* Exercise details
The reply should be a single number: the count of lines below that contain the word "data".
>>>>>
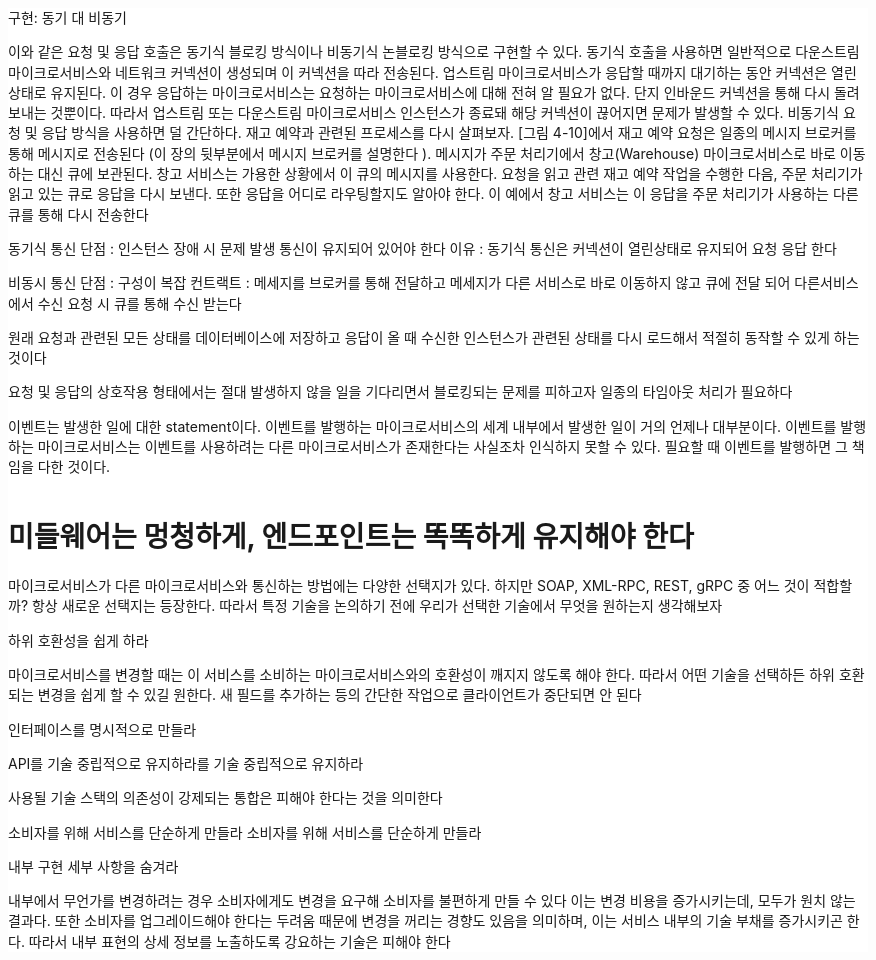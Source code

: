 
구현: 동기 대 비동기

이와 같은 요청 및 응답 호출은 동기식 블로킹 방식이나 비동기식 논블로킹 방식으로 구현할 수 있다. 
동기식 호출을 사용하면 일반적으로 다운스트림 마이크로서비스와 네트워크 커넥션이 생성되며 이 커넥션을 따라 전송된다. 
업스트림 마이크로서비스가 응답할 때까지 대기하는 동안 커넥션은 열린 상태로 유지된다. 
이 경우 응답하는 마이크로서비스는 요청하는 마이크로서비스에 대해 전혀 알 필요가 없다.
단지 인바운드 커넥션을 통해 다시 돌려보내는 것뿐이다. 따라서 업스트림 또는 다운스트림 마이크로서비스 인스턴스가 종료돼 해당 커넥션이 끊어지면 문제가 발생할 수 있다. 비동기식 요청 및 응답 방식을 사용하면 덜 간단하다. 재고 예약과 관련된 프로세스를 다시 살펴보자. [그림 4-10]에서 재고 예약 요청은 일종의 메시지 브로커를 통해 메시지로 전송된다 (이 장의 뒷부분에서 메시지 브로커를 설명한다 ).
 메시지가 주문 처리기에서 창고(Warehouse) 마이크로서비스로 바로 이동하는 대신 큐에 보관된다. 
 창고 서비스는 가용한 상황에서 이 큐의 메시지를 사용한다. 요청을 읽고 관련 재고 예약 작업을 수행한 다음, 주문 처리기가 읽고 있는 큐로 응답을 다시 보낸다. 
 또한 응답을 어디로 라우팅할지도 알아야 한다. 이 예에서 창고 서비스는 이 응답을 주문 처리기가 사용하는 다른 큐를 통해 다시 전송한다


동기식 통신
단점 : 인스턴스 장애 시 문제 발생 통신이 유지되어 있어야 한다 
이유 : 동기식 통신은 커넥션이 열린상태로 유지되어 요청 응답 한다

비동시 통신
단점 : 구성이 복잡
컨트랙트 : 메세지를 브로커를 통해 전달하고 메세지가 다른 서비스로 바로 이동하지 않고 
큐에 전달 되어 다른서비스에서 수신 요청 시 큐를 통해 수신 받는다


원래 요청과 관련된 모든 상태를 데이터베이스에 저장하고 응답이 올 때 수신한 인스턴스가 관련된 상태를 다시 로드해서 적절히 동작할 수 있게 하는 것이다

요청 및 응답의 상호작용 형태에서는 절대 발생하지 않을 일을 기다리면서 블로킹되는 문제를 피하고자 일종의 타임아웃 처리가 필요하다

이벤트는 발생한 일에 대한 statement이다. 이벤트를 발행하는 마이크로서비스의 세계 내부에서 발생한 일이 거의 언제나 대부분이다. 
이벤트를 발행하는 마이크로서비스는 이벤트를 사용하려는 다른 마이크로서비스가 존재한다는 사실조차 인식하지 못할 수 있다. 
필요할 때 이벤트를 발행하면 그 책임을 다한 것이다.



# 미들웨어는 멍청하게, 엔드포인트는 똑똑하게 유지해야 한다 


마이크로서비스가 다른 마이크로서비스와 통신하는 방법에는 다양한 선택지가 있다. 하지만 SOAP, XML-RPC, REST, gRPC 중 어느 것이 적합할까? 항상 새로운 선택지는 등장한다. 따라서 특정 기술을 논의하기 전에 우리가 선택한 기술에서 무엇을 원하는지 생각해보자


하위 호환성을 쉽게 하라

마이크로서비스를 변경할 때는 이 서비스를 소비하는 마이크로서비스와의 호환성이 깨지지 않도록 해야 한다. 따라서 어떤 기술을 선택하든 하위 호환되는 변경을 쉽게 할 수 있길 원한다. 새 필드를 추가하는 등의 간단한 작업으로 클라이언트가 중단되면 안 된다

인터페이스를 명시적으로 만들라

API를 기술 중립적으로 유지하라를 기술 중립적으로 유지하라

사용될 기술 스택의 의존성이 강제되는 통합은 피해야 한다는 것을 의미한다




소비자를 위해 서비스를 단순하게 만들라 소비자를 위해 서비스를 단순하게 만들라

내부 구현 세부 사항을 숨겨라

내부에서 무언가를 변경하려는 경우 소비자에게도 변경을 요구해 소비자를 불편하게 만들 수 있다
이는 변경 비용을 증가시키는데, 모두가 원치 않는 결과다. 
또한 소비자를 업그레이드해야 한다는 두려움 때문에 변경을 꺼리는 경향도 있음을 의미하며, 이는 서비스 내부의 기술 부채를 증가시키곤 한다. 
따라서 내부 표현의 상세 정보를 노출하도록 강요하는 기술은 피해야 한다
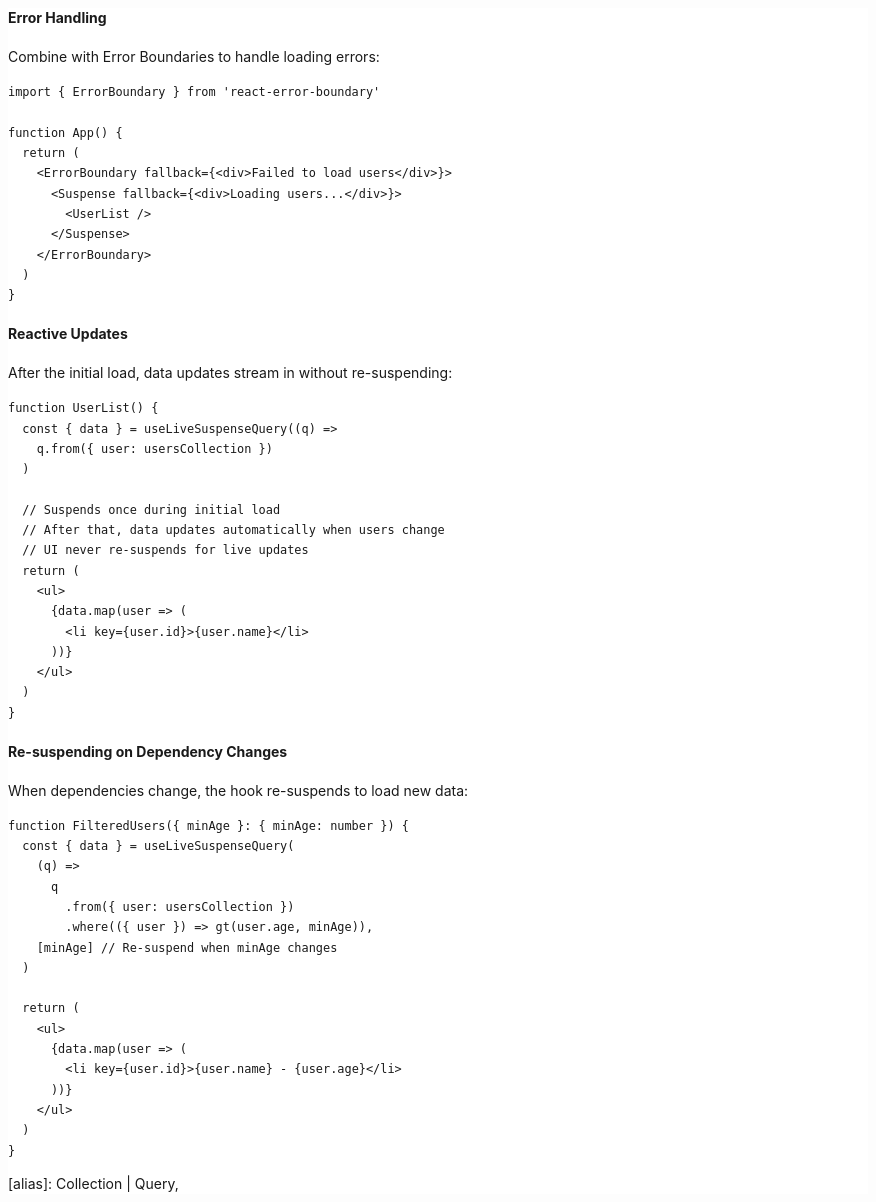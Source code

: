 #### Error Handling

Combine with Error Boundaries to handle loading errors:

```tsx
import { ErrorBoundary } from 'react-error-boundary'

function App() {
  return (
    <ErrorBoundary fallback={<div>Failed to load users</div>}>
      <Suspense fallback={<div>Loading users...</div>}>
        <UserList />
      </Suspense>
    </ErrorBoundary>
  )
}
```

#### Reactive Updates

After the initial load, data updates stream in without re-suspending:

```tsx
function UserList() {
  const { data } = useLiveSuspenseQuery((q) =>
    q.from({ user: usersCollection })
  )

  // Suspends once during initial load
  // After that, data updates automatically when users change
  // UI never re-suspends for live updates
  return (
    <ul>
      {data.map(user => (
        <li key={user.id}>{user.name}</li>
      ))}
    </ul>
  )
}
```

#### Re-suspending on Dependency Changes

When dependencies change, the hook re-suspends to load new data:

```tsx
function FilteredUsers({ minAge }: { minAge: number }) {
  const { data } = useLiveSuspenseQuery(
    (q) =>
      q
        .from({ user: usersCollection })
        .where(({ user }) => gt(user.age, minAge)),
    [minAge] // Re-suspend when minAge changes
  )

  return (
    <ul>
      {data.map(user => (
        <li key={user.id}>{user.name} - {user.age}</li>
      ))}
    </ul>
  )
}
```


  [alias]: Collection | Query,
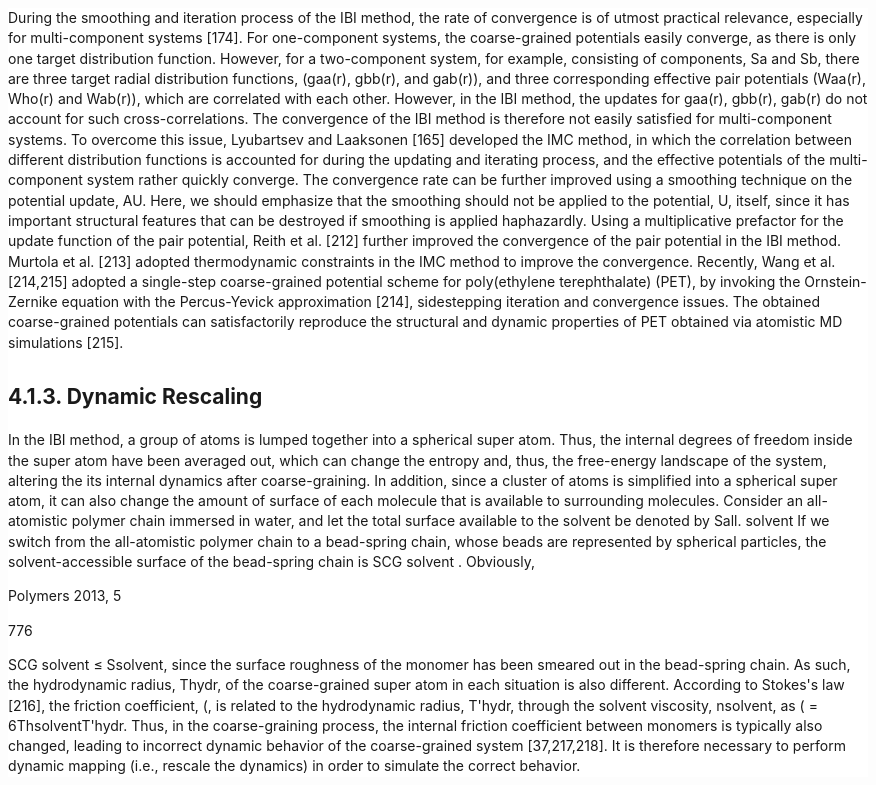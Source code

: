 During the smoothing and iteration process of the IBI method, the rate of convergence is of utmost practical relevance, especially for multi-component systems [174]. For one-component systems, the coarse-grained potentials easily converge, as there is only one target distribution function. However, for a two-component system, for example, consisting of components, Sa and Sb, there are three target radial distribution functions, (gaa(r), gbb(r), and gab(r)), and three corresponding effective pair potentials (Waa(r), Who(r) and Wab(r)), which are correlated with each other. However, in the IBI method, the updates for gaa(r), gbb(r), gab(r) do not account for such cross-correlations. The convergence of the IBI method is therefore not easily satisfied for multi-component systems. To overcome this issue, Lyubartsev and Laaksonen [165] developed the IMC method, in which the correlation between different distribution functions is accounted for during the updating and iterating process, and the effective potentials of the multi-component system rather quickly converge. The convergence rate can be further improved using a smoothing technique on the potential update, AU. Here, we should emphasize that the smoothing should not be applied to the potential, U, itself, since it has important structural features that can be destroyed if smoothing is applied haphazardly. Using a multiplicative prefactor for the update function of the pair potential, Reith et al. [212] further improved the convergence of the pair potential in the IBI method. Murtola et al. [213] adopted thermodynamic constraints in the IMC method to improve the convergence. Recently, Wang et al. [214,215] adopted a single-step coarse-grained potential scheme for poly(ethylene terephthalate) (PET), by invoking the Ornstein-Zernike equation with the Percus-Yevick approximation [214], sidestepping iteration and convergence issues. The obtained coarse-grained potentials can satisfactorily reproduce the structural and dynamic properties of PET obtained via atomistic MD simulations [215].

## 4.1.3. Dynamic Rescaling



In the IBI method, a group of atoms is lumped together into a spherical super atom. Thus, the internal degrees of freedom inside the super atom have been averaged out, which can change the entropy and, thus, the free-energy landscape of the system, altering the its internal dynamics after coarse-graining. In addition, since a cluster of atoms is simplified into a spherical super atom, it can also change the amount of surface of each molecule that is available to surrounding molecules. Consider an all-atomistic polymer chain immersed in water, and let the total surface available to the solvent be denoted by Sall. solvent If we switch from the all-atomistic polymer chain to a bead-spring chain, whose beads are represented by spherical particles, the solvent-accessible surface of the bead-spring chain is SCG solvent . Obviously,

Polymers 2013, 5

776

SCG solvent ≤ Ssolvent, since the surface roughness of the monomer has been smeared out in the bead-spring chain. As such, the hydrodynamic radius, Thydr, of the coarse-grained super atom in each situation is also different. According to Stokes's law [216], the friction coefficient, (, is related to the hydrodynamic radius, T'hydr, through the solvent viscosity, nsolvent, as ( = 6ThsolventT'hydr. Thus, in the coarse-graining process, the internal friction coefficient between monomers is typically also changed, leading to incorrect dynamic behavior of the coarse-grained system [37,217,218]. It is therefore necessary to perform dynamic mapping (i.e., rescale the dynamics) in order to simulate the correct behavior.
<<<<<
* Answer area
7